Copy each entry below unchanged; the images do not go in the copy.

[Saved entries]
++++++++++++++++++++

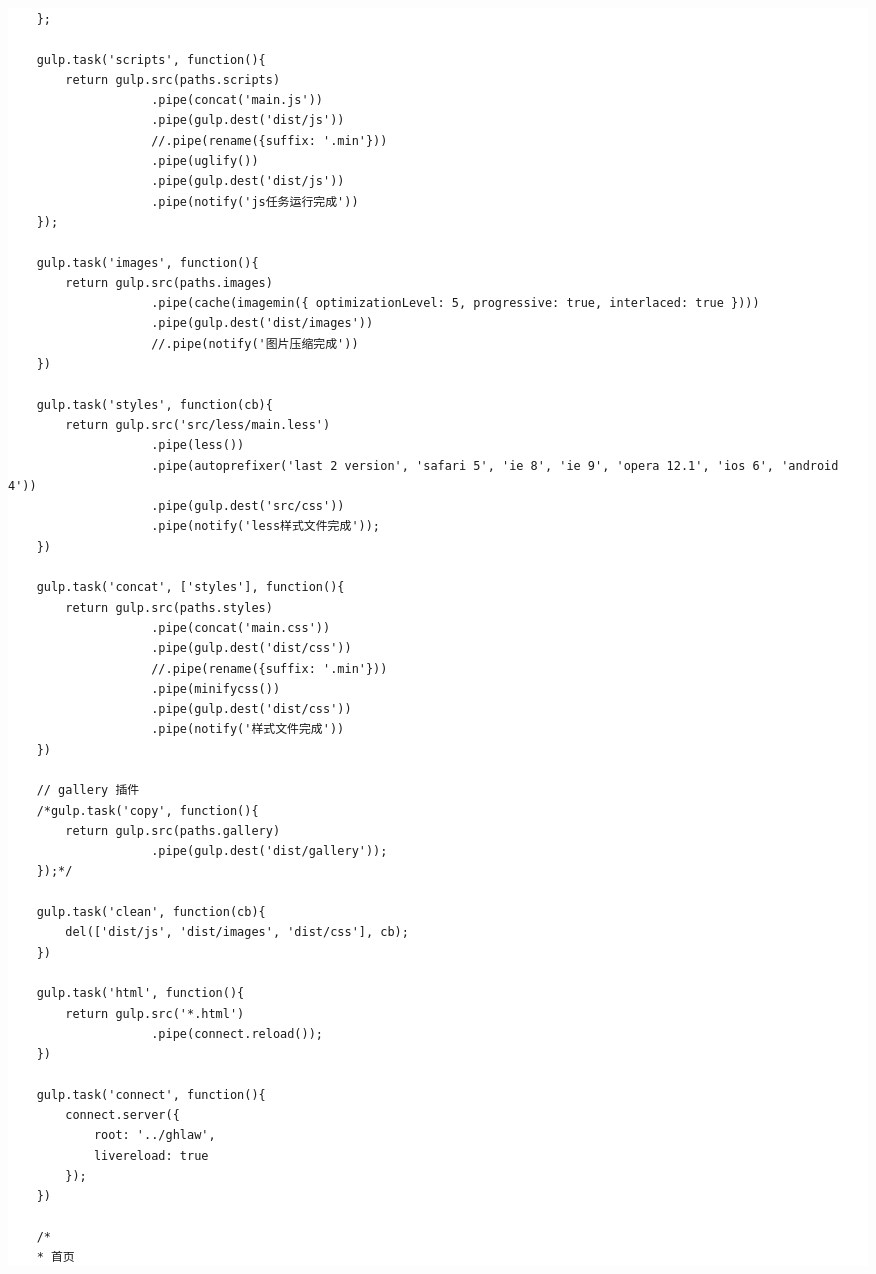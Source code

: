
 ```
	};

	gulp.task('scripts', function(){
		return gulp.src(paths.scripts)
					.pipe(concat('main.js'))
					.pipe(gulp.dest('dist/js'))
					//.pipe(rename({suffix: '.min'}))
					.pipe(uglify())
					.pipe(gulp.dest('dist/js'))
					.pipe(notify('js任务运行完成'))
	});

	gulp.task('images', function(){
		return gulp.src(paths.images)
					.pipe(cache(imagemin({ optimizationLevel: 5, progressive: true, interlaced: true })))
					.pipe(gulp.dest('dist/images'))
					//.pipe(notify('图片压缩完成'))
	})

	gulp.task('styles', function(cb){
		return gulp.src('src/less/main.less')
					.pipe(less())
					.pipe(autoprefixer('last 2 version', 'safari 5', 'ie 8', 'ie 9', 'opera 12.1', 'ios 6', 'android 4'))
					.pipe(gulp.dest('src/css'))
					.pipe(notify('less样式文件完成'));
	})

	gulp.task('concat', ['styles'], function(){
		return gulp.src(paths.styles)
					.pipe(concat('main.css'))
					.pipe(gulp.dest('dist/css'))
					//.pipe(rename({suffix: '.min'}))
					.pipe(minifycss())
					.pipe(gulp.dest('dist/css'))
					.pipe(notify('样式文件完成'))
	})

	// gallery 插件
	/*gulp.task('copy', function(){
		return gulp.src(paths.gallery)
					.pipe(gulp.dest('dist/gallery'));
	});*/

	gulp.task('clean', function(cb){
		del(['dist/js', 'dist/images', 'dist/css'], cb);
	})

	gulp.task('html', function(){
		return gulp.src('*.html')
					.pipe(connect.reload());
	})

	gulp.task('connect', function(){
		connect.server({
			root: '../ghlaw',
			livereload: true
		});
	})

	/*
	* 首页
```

++++++++++++++++++++

■ Answer section
Source code

:
 ```
	};

	gulp.task('scripts', function(){
		return gulp.src(paths.scripts)
					.pipe(concat('main.js'))
					.pipe(gulp.dest('dist/js'))
					//.pipe(rename({suffix: '.min'}))
					.pipe(uglify())
					.pipe(gulp.dest('dist/js'))
					.pipe(notify('js任务运行完成'))
	});

	gulp.task('images', function(){
		return gulp.src(paths.images)
					.pipe(cache(imagemin({ optimizationLevel: 5, progressive: true, interlaced: true })))
					.pipe(gulp.dest('dist/images'))
					//.pipe(notify('图片压缩完成'))
	})

	gulp.task('styles', function(cb){
		return gulp.src('src/less/main.less')
					.pipe(less())
					.pipe(autoprefixer('last 2 version', 'safari 5', 'ie 8', 'ie 9', 'opera 12.1', 'ios 6', 'android 4'))
					.pipe(gulp.dest('src/css'))
					.pipe(notify('less样式文件完成'));
	})

	gulp.task('concat', ['styles'], function(){
		return gulp.src(paths.styles)
					.pipe(concat('main.css'))
					.pipe(gulp.dest('dist/css'))
					//.pipe(rename({suffix: '.min'}))
					.pipe(minifycss())
					.pipe(gulp.dest('dist/css'))
					.pipe(notify('样式文件完成'))
	})

	// gallery 插件
	/*gulp.task('copy', function(){
		return gulp.src(paths.gallery)
					.pipe(gulp.dest('dist/gallery'));
	});*/

	gulp.task('clean', function(cb){
		del(['dist/js', 'dist/images', 'dist/css'], cb);
	})

	gulp.task('html', function(){
		return gulp.src('*.html')
					.pipe(connect.reload());
	})

	gulp.task('connect', function(){
		connect.server({
			root: '../ghlaw',
			livereload: true
		});
	})

	/*
	* 首页
```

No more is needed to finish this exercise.